▶ WHAT YOU SHOULD DO
Using the data below, work out how many lines contain "unit", and report only that number.

▶ Stored entries
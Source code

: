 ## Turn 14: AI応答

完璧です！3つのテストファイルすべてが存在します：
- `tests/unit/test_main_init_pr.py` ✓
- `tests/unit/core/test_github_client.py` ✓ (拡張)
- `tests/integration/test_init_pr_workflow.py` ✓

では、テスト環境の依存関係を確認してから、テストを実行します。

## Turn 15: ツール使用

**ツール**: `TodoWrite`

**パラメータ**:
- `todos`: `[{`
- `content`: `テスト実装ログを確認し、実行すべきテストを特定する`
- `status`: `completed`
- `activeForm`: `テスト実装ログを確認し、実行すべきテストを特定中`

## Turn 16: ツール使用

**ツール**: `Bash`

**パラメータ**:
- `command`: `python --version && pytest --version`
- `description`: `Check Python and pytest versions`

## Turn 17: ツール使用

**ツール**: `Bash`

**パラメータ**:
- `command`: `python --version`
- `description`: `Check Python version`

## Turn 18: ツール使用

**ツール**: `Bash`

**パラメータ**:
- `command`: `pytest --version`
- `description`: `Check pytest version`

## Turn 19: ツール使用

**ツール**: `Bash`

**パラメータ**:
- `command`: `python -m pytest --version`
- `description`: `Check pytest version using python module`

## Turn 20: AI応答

▶ EXERCISE RESPONSE
2